The channel is constructed from concrete with sloping sides. A special blend of concrete was developed to demonstrate sustainability of construction. Very high rates of replacement of cement by power station fly ash were used for the first time in Australia. Large granite boulders are used to shape the water course, as well as a system of movable obstacles which may be used for varying the difficulty of the course and for fine-tuning of the rapids.

The total cost of construction was $AU6 million, of which $1.5 million was paid by Penrith City Council, $1.5 million by the International Canoe Federation (including $300,000 by Australian Canoeing) and $3 million by the Government of New South Wales.

==Facilities and uses==
The facility, which includes a cafe, is a popular recreational area, offering large rubber raft rides, as well as individual kayaking/canoeing.

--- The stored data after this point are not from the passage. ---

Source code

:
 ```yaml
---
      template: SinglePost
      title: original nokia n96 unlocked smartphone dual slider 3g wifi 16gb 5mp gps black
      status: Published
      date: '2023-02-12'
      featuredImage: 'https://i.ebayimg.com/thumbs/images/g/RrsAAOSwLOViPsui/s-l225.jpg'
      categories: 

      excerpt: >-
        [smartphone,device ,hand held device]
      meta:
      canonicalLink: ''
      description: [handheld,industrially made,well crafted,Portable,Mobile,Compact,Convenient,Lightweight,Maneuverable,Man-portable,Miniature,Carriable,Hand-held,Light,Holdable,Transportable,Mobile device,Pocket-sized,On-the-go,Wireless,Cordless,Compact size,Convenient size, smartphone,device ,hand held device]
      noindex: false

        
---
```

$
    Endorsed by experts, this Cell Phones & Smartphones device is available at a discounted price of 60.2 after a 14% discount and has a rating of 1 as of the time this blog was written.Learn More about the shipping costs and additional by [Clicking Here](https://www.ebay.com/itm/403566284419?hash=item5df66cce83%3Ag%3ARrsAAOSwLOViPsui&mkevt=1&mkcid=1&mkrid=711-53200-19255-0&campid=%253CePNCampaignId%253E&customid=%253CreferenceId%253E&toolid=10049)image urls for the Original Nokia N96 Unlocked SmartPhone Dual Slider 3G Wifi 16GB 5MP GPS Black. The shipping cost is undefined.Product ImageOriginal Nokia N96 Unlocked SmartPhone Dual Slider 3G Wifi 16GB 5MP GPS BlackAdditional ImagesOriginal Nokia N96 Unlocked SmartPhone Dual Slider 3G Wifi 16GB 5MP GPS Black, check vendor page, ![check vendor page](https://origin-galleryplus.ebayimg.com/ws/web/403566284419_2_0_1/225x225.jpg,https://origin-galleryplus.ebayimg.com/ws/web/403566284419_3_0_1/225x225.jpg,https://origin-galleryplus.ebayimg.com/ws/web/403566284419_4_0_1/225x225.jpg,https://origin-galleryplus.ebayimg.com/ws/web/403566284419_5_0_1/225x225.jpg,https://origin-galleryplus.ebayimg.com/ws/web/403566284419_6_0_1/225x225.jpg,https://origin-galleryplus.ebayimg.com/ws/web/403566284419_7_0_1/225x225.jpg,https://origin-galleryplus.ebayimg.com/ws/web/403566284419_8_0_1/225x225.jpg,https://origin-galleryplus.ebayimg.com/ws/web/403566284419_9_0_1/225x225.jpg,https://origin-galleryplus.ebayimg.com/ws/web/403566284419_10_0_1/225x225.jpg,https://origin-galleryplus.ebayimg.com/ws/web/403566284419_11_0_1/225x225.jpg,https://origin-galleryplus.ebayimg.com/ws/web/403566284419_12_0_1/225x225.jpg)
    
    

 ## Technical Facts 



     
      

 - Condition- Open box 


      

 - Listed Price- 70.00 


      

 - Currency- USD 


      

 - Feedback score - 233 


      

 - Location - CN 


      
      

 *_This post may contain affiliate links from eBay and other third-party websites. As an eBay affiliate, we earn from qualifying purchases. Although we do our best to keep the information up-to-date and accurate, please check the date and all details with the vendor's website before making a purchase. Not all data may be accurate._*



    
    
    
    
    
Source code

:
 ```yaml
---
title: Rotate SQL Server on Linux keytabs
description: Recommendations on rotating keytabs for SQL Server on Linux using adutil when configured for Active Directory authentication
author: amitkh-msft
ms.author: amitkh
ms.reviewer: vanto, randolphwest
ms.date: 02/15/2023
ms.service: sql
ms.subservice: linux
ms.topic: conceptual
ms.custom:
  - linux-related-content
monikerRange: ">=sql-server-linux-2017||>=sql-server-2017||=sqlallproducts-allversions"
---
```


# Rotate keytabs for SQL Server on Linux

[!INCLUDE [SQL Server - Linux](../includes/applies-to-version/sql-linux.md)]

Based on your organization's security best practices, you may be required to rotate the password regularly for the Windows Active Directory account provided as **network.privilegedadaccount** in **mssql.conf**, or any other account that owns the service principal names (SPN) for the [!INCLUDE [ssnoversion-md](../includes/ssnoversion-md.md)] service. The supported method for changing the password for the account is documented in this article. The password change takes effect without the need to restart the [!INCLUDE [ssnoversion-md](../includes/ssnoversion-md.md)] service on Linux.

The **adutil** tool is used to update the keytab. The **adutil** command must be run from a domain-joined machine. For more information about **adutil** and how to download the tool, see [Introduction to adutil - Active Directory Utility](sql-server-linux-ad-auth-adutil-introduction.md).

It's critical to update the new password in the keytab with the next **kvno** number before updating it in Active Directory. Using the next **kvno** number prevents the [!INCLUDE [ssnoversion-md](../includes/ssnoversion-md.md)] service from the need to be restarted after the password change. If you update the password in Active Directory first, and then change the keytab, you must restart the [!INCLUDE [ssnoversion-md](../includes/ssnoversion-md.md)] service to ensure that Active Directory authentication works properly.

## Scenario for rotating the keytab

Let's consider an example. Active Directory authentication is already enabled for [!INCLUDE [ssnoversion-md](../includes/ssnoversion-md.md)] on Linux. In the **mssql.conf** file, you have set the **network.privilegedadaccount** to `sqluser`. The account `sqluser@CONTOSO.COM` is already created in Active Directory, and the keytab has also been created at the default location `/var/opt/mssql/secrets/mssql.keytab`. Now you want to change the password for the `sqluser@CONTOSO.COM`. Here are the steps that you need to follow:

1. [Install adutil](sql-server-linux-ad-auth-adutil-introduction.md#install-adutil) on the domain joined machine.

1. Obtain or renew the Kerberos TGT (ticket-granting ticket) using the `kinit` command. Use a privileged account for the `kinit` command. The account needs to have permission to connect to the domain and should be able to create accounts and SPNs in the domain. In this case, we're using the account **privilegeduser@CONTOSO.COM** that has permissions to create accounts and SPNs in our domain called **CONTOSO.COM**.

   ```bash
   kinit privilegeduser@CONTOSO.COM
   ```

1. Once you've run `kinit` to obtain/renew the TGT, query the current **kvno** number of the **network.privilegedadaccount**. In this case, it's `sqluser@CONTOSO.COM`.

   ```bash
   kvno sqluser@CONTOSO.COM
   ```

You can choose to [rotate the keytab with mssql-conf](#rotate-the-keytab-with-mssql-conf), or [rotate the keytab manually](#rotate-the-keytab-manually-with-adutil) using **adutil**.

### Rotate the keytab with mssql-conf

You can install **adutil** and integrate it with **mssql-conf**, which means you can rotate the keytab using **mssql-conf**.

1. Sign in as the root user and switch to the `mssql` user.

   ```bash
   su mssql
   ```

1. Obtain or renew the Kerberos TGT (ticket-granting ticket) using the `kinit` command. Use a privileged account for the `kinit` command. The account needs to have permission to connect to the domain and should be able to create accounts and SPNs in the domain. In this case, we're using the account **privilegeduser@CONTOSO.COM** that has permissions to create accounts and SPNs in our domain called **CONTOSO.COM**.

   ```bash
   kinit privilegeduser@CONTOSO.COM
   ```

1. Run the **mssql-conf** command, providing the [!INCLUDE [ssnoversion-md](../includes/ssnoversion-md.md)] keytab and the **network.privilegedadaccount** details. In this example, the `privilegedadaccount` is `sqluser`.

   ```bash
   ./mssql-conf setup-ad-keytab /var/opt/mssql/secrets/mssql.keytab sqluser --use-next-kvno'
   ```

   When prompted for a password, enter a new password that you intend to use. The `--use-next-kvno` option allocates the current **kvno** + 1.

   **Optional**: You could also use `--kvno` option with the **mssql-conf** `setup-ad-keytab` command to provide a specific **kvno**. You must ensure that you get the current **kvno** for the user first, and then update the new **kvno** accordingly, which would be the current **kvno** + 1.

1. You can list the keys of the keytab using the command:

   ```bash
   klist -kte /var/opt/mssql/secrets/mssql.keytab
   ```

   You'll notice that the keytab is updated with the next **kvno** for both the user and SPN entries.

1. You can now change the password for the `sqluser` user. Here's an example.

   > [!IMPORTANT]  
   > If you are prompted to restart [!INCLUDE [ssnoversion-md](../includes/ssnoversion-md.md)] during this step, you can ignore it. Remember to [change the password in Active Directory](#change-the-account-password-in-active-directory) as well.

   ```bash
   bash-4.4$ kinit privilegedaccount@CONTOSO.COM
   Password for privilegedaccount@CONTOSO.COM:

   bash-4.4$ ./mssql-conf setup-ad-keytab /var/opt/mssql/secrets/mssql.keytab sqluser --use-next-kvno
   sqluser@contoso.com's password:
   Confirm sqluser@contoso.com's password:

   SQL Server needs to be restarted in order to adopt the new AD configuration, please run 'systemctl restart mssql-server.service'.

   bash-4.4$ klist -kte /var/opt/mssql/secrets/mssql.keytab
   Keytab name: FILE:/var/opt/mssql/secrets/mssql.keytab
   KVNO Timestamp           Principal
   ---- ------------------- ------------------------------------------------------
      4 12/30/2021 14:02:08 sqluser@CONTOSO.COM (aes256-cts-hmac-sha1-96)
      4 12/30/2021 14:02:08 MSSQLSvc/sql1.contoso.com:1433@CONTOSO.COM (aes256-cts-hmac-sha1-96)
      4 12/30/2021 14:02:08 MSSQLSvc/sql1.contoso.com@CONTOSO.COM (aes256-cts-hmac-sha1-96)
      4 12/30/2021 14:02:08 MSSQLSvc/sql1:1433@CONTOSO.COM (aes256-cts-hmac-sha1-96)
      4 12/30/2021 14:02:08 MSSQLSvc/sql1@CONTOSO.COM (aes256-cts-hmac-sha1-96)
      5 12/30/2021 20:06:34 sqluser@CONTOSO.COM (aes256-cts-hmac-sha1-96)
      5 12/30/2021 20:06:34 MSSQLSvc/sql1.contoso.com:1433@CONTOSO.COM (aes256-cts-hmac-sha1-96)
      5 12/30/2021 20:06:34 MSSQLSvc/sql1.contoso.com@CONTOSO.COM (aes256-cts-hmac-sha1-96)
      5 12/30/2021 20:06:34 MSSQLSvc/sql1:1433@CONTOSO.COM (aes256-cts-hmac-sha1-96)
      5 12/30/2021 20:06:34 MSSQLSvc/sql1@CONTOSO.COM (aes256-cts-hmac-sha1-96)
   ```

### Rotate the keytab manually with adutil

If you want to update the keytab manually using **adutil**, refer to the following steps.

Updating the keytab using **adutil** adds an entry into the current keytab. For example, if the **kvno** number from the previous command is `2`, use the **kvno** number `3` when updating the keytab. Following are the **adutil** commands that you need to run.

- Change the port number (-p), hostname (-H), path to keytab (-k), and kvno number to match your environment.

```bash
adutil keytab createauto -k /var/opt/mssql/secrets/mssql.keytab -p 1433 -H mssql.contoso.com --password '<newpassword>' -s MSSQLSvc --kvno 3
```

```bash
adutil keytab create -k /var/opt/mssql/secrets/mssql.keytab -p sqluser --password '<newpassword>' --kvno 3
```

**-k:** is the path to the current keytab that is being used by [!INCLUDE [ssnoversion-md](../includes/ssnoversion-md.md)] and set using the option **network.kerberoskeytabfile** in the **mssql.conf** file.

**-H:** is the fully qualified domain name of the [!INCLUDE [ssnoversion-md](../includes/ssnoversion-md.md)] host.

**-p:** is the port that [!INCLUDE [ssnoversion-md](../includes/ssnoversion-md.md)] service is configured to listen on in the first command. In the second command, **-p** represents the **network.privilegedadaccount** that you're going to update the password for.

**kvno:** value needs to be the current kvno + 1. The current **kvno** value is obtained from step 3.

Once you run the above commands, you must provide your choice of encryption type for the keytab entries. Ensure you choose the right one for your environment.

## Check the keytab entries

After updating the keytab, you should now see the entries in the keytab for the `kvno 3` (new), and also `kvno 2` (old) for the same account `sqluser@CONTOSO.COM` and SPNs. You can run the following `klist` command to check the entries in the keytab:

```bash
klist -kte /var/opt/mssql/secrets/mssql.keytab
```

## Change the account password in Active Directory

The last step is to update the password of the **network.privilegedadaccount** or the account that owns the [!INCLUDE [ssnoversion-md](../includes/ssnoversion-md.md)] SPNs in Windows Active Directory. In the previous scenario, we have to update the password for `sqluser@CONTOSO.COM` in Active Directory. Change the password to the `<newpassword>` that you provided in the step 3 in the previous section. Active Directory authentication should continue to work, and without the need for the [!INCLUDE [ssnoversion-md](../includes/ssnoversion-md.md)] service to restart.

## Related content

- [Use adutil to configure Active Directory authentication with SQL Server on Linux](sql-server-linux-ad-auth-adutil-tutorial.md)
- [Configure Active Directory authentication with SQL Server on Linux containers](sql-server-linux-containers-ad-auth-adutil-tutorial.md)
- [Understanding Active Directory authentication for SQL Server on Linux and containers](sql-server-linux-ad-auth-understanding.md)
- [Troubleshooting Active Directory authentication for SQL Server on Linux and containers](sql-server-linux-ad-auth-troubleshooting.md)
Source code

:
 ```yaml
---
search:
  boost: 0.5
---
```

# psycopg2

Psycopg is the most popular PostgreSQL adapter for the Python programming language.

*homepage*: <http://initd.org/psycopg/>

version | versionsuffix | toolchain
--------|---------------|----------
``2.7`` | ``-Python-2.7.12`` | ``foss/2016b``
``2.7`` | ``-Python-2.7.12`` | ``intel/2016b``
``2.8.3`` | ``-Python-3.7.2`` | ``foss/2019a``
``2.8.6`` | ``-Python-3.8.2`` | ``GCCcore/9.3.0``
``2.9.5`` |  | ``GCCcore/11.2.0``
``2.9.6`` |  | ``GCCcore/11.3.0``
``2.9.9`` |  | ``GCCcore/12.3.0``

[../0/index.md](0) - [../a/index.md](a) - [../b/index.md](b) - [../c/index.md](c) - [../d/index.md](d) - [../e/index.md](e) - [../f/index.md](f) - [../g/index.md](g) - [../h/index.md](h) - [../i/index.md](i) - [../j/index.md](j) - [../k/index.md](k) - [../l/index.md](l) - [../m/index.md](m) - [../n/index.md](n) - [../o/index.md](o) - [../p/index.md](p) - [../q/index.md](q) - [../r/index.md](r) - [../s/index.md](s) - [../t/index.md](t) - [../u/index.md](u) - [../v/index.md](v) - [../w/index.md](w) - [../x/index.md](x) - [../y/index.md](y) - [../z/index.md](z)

It is regularly used for local, national and international canoeing/slalom events. It is accessed via McCarthys Lane, which runs off Castlereagh Road, Cranebrook.

It served as the host venue for the 2005 ICF Canoe Slalom World Championships and the 2025 ICF Canoe Slalom World Championships.

It also hosted the 2014 Junior/U-23 ICF Canoe Slalom World Championships.
==Management==
On 1 July 2023, the NSW Office of Sport took over operation of venue.